SOURCE INFORMATION ->

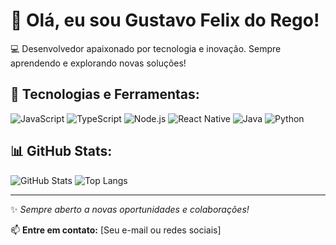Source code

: # 👋 Olá, eu sou Gustavo Felix do Rego!

💻 Desenvolvedor apaixonado por tecnologia e inovação. Sempre aprendendo e explorando novas soluções!

## 🚀 Tecnologias e Ferramentas:

![JavaScript](https://img.shields.io/badge/-JavaScript-F7DF1E?style=for-the-badge&logo=javascript&logoColor=black)
![TypeScript](https://img.shields.io/badge/-TypeScript-3178C6?style=for-the-badge&logo=typescript&logoColor=white)
![Node.js](https://img.shields.io/badge/-Node.js-339933?style=for-the-badge&logo=node.js&logoColor=white)
![React Native](https://img.shields.io/badge/-React%20Native-61DAFB?style=for-the-badge&logo=react&logoColor=black)
![Java](https://img.shields.io/badge/-Java-007396?style=for-the-badge&logo=java&logoColor=white)
![Python](https://img.shields.io/badge/-Python-3776AB?style=for-the-badge&logo=python&logoColor=white)

## 📊 GitHub Stats:

![GitHub Stats](https://github-readme-stats.vercel.app/api?username=FelixGustav&show_icons=true&theme=radical)
![Top Langs](https://github-readme-stats.vercel.app/api/top-langs/?username=FelixGustav&layout=compact&theme=radical)

---

✨ _Sempre aberto a novas oportunidades e colaborações!_

📫 **Entre em contato:** [Seu e-mail ou redes sociais]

EXERCISE -> Retype each line of the listing above word for word. Exclude the pictures.

RESULT ->
Source code

: # 👋 Olá, eu sou Gustavo Felix do Rego!

💻 Desenvolvedor apaixonado por tecnologia e inovação. Sempre aprendendo e explorando novas soluções!

## 🚀 Tecnologias e Ferramentas:

![JavaScript](https://img.shields.io/badge/-JavaScript-F7DF1E?style=for-the-badge&logo=javascript&logoColor=black)
![TypeScript](https://img.shields.io/badge/-TypeScript-3178C6?style=for-the-badge&logo=typescript&logoColor=white)
![Node.js](https://img.shields.io/badge/-Node.js-339933?style=for-the-badge&logo=node.js&logoColor=white)
![React Native](https://img.shields.io/badge/-React%20Native-61DAFB?style=for-the-badge&logo=react&logoColor=black)
![Java](https://img.shields.io/badge/-Java-007396?style=for-the-badge&logo=java&logoColor=white)
![Python](https://img.shields.io/badge/-Python-3776AB?style=for-the-badge&logo=python&logoColor=white)

## 📊 GitHub Stats:

![GitHub Stats](https://github-readme-stats.vercel.app/api?username=FelixGustav&show_icons=true&theme=radical)
![Top Langs](https://github-readme-stats.vercel.app/api/top-langs/?username=FelixGustav&layout=compact&theme=radical)

---

✨ _Sempre aberto a novas oportunidades e colaborações!_

📫 **Entre em contato:** [Seu e-mail ou redes sociais]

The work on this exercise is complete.